_WHAT NEEDS TO BE DONE_
Copy out the whole listing below exactly.

_RECORDS TO USE_
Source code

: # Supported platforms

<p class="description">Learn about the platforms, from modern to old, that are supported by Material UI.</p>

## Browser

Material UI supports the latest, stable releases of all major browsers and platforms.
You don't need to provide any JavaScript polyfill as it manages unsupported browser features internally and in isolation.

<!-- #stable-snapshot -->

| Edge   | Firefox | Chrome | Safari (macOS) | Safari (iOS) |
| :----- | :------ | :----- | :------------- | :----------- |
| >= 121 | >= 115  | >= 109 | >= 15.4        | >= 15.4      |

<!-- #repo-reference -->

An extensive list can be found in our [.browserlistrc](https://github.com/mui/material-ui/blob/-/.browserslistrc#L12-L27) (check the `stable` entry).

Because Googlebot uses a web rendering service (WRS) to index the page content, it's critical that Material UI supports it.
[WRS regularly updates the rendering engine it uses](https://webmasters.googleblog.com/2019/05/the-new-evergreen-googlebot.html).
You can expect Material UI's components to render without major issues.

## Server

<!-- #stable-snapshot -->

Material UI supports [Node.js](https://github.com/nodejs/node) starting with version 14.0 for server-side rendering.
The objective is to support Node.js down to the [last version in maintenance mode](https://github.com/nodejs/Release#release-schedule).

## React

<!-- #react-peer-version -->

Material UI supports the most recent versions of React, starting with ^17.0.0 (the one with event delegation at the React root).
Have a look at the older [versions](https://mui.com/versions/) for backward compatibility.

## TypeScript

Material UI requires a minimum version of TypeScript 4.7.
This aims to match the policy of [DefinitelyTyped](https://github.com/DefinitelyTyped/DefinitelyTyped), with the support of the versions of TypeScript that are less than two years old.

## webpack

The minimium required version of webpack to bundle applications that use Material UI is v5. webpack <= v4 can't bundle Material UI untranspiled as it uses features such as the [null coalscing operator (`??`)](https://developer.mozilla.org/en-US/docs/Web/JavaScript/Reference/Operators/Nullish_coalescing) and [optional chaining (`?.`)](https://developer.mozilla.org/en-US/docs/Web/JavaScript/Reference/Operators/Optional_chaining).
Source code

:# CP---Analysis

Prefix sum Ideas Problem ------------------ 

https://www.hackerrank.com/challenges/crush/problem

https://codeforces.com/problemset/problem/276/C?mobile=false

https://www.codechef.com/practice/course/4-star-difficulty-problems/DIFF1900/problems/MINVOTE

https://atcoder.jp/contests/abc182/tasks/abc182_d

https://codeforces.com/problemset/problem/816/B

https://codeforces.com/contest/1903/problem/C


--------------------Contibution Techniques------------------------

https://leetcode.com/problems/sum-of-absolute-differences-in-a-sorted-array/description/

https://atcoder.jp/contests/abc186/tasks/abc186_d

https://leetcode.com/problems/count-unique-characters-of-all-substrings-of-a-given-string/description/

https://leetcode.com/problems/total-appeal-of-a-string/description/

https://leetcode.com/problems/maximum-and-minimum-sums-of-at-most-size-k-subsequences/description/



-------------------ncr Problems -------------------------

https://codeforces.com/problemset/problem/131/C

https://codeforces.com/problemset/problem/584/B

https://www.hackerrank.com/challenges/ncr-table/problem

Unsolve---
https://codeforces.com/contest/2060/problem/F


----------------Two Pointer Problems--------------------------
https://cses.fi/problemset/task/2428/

_EXERCISE OUTPUT_
Source code

: # Supported platforms

<p class="description">Learn about the platforms, from modern to old, that are supported by Material UI.</p>

## Browser

Material UI supports the latest, stable releases of all major browsers and platforms.
You don't need to provide any JavaScript polyfill as it manages unsupported browser features internally and in isolation.

<!-- #stable-snapshot -->

| Edge   | Firefox | Chrome | Safari (macOS) | Safari (iOS) |
| :----- | :------ | :----- | :------------- | :----------- |
| >= 121 | >= 115  | >= 109 | >= 15.4        | >= 15.4      |

<!-- #repo-reference -->

An extensive list can be found in our [.browserlistrc](https://github.com/mui/material-ui/blob/-/.browserslistrc#L12-L27) (check the `stable` entry).

Because Googlebot uses a web rendering service (WRS) to index the page content, it's critical that Material UI supports it.
[WRS regularly updates the rendering engine it uses](https://webmasters.googleblog.com/2019/05/the-new-evergreen-googlebot.html).
You can expect Material UI's components to render without major issues.

## Server

<!-- #stable-snapshot -->

Material UI supports [Node.js](https://github.com/nodejs/node) starting with version 14.0 for server-side rendering.
The objective is to support Node.js down to the [last version in maintenance mode](https://github.com/nodejs/Release#release-schedule).

## React

<!-- #react-peer-version -->

Material UI supports the most recent versions of React, starting with ^17.0.0 (the one with event delegation at the React root).
Have a look at the older [versions](https://mui.com/versions/) for backward compatibility.

## TypeScript

Material UI requires a minimum version of TypeScript 4.7.
This aims to match the policy of [DefinitelyTyped](https://github.com/DefinitelyTyped/DefinitelyTyped), with the support of the versions of TypeScript that are less than two years old.

## webpack

The minimium required version of webpack to bundle applications that use Material UI is v5. webpack <= v4 can't bundle Material UI untranspiled as it uses features such as the [null coalscing operator (`??`)](https://developer.mozilla.org/en-US/docs/Web/JavaScript/Reference/Operators/Nullish_coalescing) and [optional chaining (`?.`)](https://developer.mozilla.org/en-US/docs/Web/JavaScript/Reference/Operators/Optional_chaining).
Source code

:# CP---Analysis

Prefix sum Ideas Problem ------------------ 

https://www.hackerrank.com/challenges/crush/problem

https://codeforces.com/problemset/problem/276/C?mobile=false

https://www.codechef.com/practice/course/4-star-difficulty-problems/DIFF1900/problems/MINVOTE

https://atcoder.jp/contests/abc182/tasks/abc182_d

https://codeforces.com/problemset/problem/816/B

https://codeforces.com/contest/1903/problem/C


--------------------Contibution Techniques------------------------

https://leetcode.com/problems/sum-of-absolute-differences-in-a-sorted-array/description/

https://atcoder.jp/contests/abc186/tasks/abc186_d

https://leetcode.com/problems/count-unique-characters-of-all-substrings-of-a-given-string/description/

https://leetcode.com/problems/total-appeal-of-a-string/description/

https://leetcode.com/problems/maximum-and-minimum-sums-of-at-most-size-k-subsequences/description/



-------------------ncr Problems -------------------------

https://codeforces.com/problemset/problem/131/C

https://codeforces.com/problemset/problem/584/B

https://www.hackerrank.com/challenges/ncr-table/problem

Unsolve---
https://codeforces.com/contest/2060/problem/F


----------------Two Pointer Problems--------------------------
https://cses.fi/problemset/task/2428/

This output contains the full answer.